By Sammi Carpenter
Staff writer

Mental health. Words people are afraid of using.

The public stigma around mental health is a character weakness, people that have mental health issues are dangerous, they are scary and more negative stereotypes.

According to the National Education Association (NEA) more than 60% of college students have at least one mental health problem.

More numbers from the NEA show a bleaker picture – 44% have been diagnosed with depression, 37% have been diagnosed with anxiety, and 15% have reported they have thought about suicide before.

In today’s society there are several factors that play a role in affecting mental health – school, home, friends, expenses, support, work, etc. Cases of people with poor mental health have shown in extreme situations that sometimes they can’t even get out of bed but they are still expected to participate in life.

Four in 10 college students have reported they wanted to drop out of school because their mental health is so bad that they could not go to school.

A big question is should college students be allowed to have mental health days? There are a mix of answers in the world.

Debbie Graber, coordinator of counseling and social work services at Hutchinson Community College is skeptical but supportive of having students have mental health days.

“Right now, the official policy of the college is that your excused days are for if you’re on a college-approved activity, and then it’s up to the instructors on how they handle sick days.” Graber said, “If you are needing multiple mental-health days a semester, then we probably need to have that student get in touch with our accessibility coordinator because mental health can be an accommodation.

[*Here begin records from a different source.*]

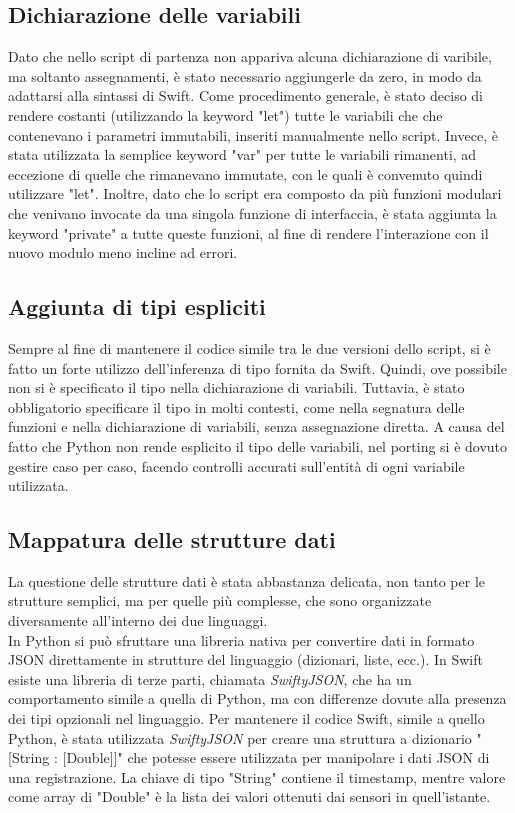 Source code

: \subsection{Dichiarazione delle variabili}

Dato che nello script di partenza non appariva alcuna dichiarazione di varibile,
ma soltanto assegnamenti, è stato necessario aggiungerle da zero, in modo da 
adattarsi alla sintassi di Swift. Come procedimento generale, è stato deciso
di rendere costanti (utilizzando la keyword "let") tutte le variabili che 
che contenevano i parametri immutabili, inseriti manualmente nello script.
Invece, è stata utilizzata la semplice keyword "var" per tutte le variabili 
rimanenti, ad eccezione di quelle che rimanevano immutate, con le quali è 
convenuto quindi utilizzare "let". Inoltre, dato che lo script era composto 
da più funzioni modulari che venivano invocate da una singola funzione di
interfaccia, è stata aggiunta la keyword "private" a tutte queste funzioni,
al fine di rendere l'interazione con il nuovo modulo meno incline ad errori.

\subsection{Aggiunta di tipi espliciti}

Sempre al fine di mantenere il codice simile tra le due versioni dello script,
si è fatto un forte utilizzo dell'inferenza di tipo fornita da Swift. Quindi,
ove possibile non si è specificato il tipo nella dichiarazione di variabili.
Tuttavia, è stato obbligatorio specificare il tipo in molti contesti, come
nella segnatura delle funzioni e nella dichiarazione di variabili, senza 
assegnazione diretta. A causa del fatto che Python non rende esplicito
il tipo delle variabili, nel porting si è dovuto gestire caso per caso,
facendo controlli accurati sull'entità di ogni variabile utilizzata.

\subsection{Mappatura delle strutture dati}

La questione delle strutture dati è stata abbastanza delicata, non tanto
per le strutture semplici, ma per quelle più complesse, che sono 
organizzate diversamente all'interno dei due linguaggi.\\
In Python si può sfruttare una libreria nativa per convertire dati in 
formato JSON direttamente in strutture del linguaggio (dizionari, liste, ecc.).
In Swift esiste una libreria di terze parti, chiamata \emph{SwiftyJSON}, che
ha un comportamento simile a quella di Python, ma con differenze dovute alla
presenza dei tipi opzionali nel linguaggio. Per mantenere il codice Swift, simile
a quello Python, è stata utilizzata \emph{SwiftyJSON} per creare una struttura a 
dizionario "[String : [Double]]" che potesse essere utilizzata per manipolare i 
dati JSON di una registrazione. La chiave di tipo "String" contiene il timestamp,
mentre valore come array di "Double" è la lista dei valori ottenuti dai sensori in 
quell'istante.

An occasional mental health day to me is like a (physical) sick day. You let your instructor know you are not feeling well and depending on their policy it is handled that way.”

Due to the stigma around mental health, students have to be wary of who they tell when they are going to take a mental health day. Some instructors might be supportive and some might not.

“I have taken a few mental health days this school year. My teacher’s policy about missing class is letting them know in advance that I will be missing and to get the notes from a classmate or online,” Maize freshman Haley Rogers said, “I think students should be allowed to take mental health days, because things happen in life where it is mentally exhausting and you need a break.”

Generation Z tends to care more about mental health than other generations because they are the generation that has more mental health reports.

“Mental health is one of the most important things. Mental health can affect your attitude and behavior.” Hutchinson freshman Emma English said, “I definitely think students should be allowed to have mental health days. I actually think it should be mandatory because school can really pile up on top of home life, work life and just life in general.”

For students that need help beyond just having an occasional mental health day, the college has resources for students to get the help they need.

“Students can come in here or they can call the student success center and we have a sheet that we ask them to fill out, just their contact information and we ask them what brings them to therapy and some of the symptoms they might be having,” Graber said, “We base how many times we see the student based on their needs, the majority of the time we see the student once a week. Students do not have to pay for therapy because the cost is part of the student fees that they pay and we don’t have a limitation on how many times you can be seen.”

 Taking care of your mental health is extremely important because it can lead to success, whether that be taking a mental day and/or going to therapy.